All of the data should be copied exactly, with the pictures left out.

### GIVEN INFORMATION:
------------------------------------------------

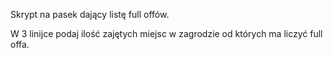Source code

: Skrypt na pasek dający listę full offów.

W 3 linijce podaj ilość zajętych miejsc w zagrodzie od których ma liczyć full offa.

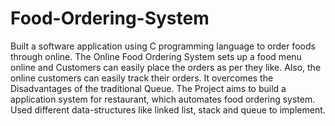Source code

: # Food-Ordering-System
Built a software application using C programming language to order foods through online. 
The Online Food Ordering System sets up a food menu online and Customers can easily place the orders as per they like. Also, the online customers can easily track their orders. It overcomes the Disadvantages of the traditional Queue. The Project aims to build a application system for restaurant, which automates food ordering system. 
Used different data-structures like linked list, stack and queue to implement.
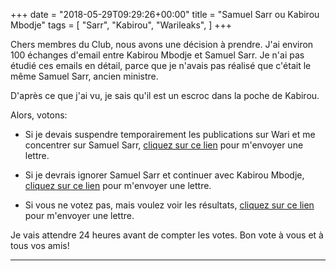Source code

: +++
date = "2018-05-29T09:29:26+00:00"
title = "Samuel Sarr ou Kabirou Mbodje"
tags = [
    "Sarr",
    "Kabirou",
    "Warileaks",
]
+++

Chers membres du Club, nous avons une décision à prendre. J'ai environ 100 échanges d'email entre Kabirou Mbodje et Samuel Sarr. Je n'ai pas étudié ces emails en détail, parce que je n'avais pas réalisé que c'était le même Samuel Sarr, ancien ministre.

D'après ce que j'ai vu, je sais qu'il est un escroc dans la poche de Kabirou.

Alors, votons:

<!--more-->

- Si je devais suspendre temporairement les publications sur Wari et me concentrer sur Samuel Sarr, <a href="mailto:info@warileaks.com?Subject=Voting&body=Pour%20SSarr">cliquez sur ce lien</a> pour m'envoyer une lettre.

- Si je devrais ignorer Samuel Sarr et continuer avec Kabirou Mbodje, <a href="mailto:info@warileaks.com?Subject=Voting&body=Pour%20Kabirou">cliquez sur ce lien</a> pour m'envoyer une lettre.

- Si vous ne votez pas, mais voulez voir les résultats, <a href="mailto:info@warileaks.com?Subject=Voting&body=montrez%20resultats">cliquez sur ce lien</a> pour m'envoyer une lettre.

Je vais attendre 24 heures avant de compter les votes. Bon vote à vous et à tous vos amis!


<hr>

------------------------------------------------

### REPLY TO THE EXERCISE:
Source code

: Skrypt na pasek dający listę full offów.

W 3 linijce podaj ilość zajętych miejsc w zagrodzie od których ma liczyć full offa.

Source code

: # Food-Ordering-System
Built a software application using C programming language to order foods through online. 
The Online Food Ordering System sets up a food menu online and Customers can easily place the orders as per they like. Also, the online customers can easily track their orders. It overcomes the Disadvantages of the traditional Queue. The Project aims to build a application system for restaurant, which automates food ordering system. 
Used different data-structures like linked list, stack and queue to implement.
Source code

: +++
date = "2018-05-29T09:29:26+00:00"
title = "Samuel Sarr ou Kabirou Mbodje"
tags = [
    "Sarr",
    "Kabirou",
    "Warileaks",
]
+++

Chers membres du Club, nous avons une décision à prendre. J'ai environ 100 échanges d'email entre Kabirou Mbodje et Samuel Sarr. Je n'ai pas étudié ces emails en détail, parce que je n'avais pas réalisé que c'était le même Samuel Sarr, ancien ministre.

D'après ce que j'ai vu, je sais qu'il est un escroc dans la poche de Kabirou.

Alors, votons:

<!--more-->

- Si je devais suspendre temporairement les publications sur Wari et me concentrer sur Samuel Sarr, <a href="mailto:info@warileaks.com?Subject=Voting&body=Pour%20SSarr">cliquez sur ce lien</a> pour m'envoyer une lettre.

- Si je devrais ignorer Samuel Sarr et continuer avec Kabirou Mbodje, <a href="mailto:info@warileaks.com?Subject=Voting&body=Pour%20Kabirou">cliquez sur ce lien</a> pour m'envoyer une lettre.

- Si vous ne votez pas, mais voulez voir les résultats, <a href="mailto:info@warileaks.com?Subject=Voting&body=montrez%20resultats">cliquez sur ce lien</a> pour m'envoyer une lettre.

Je vais attendre 24 heures avant de compter les votes. Bon vote à vous et à tous vos amis!


<hr>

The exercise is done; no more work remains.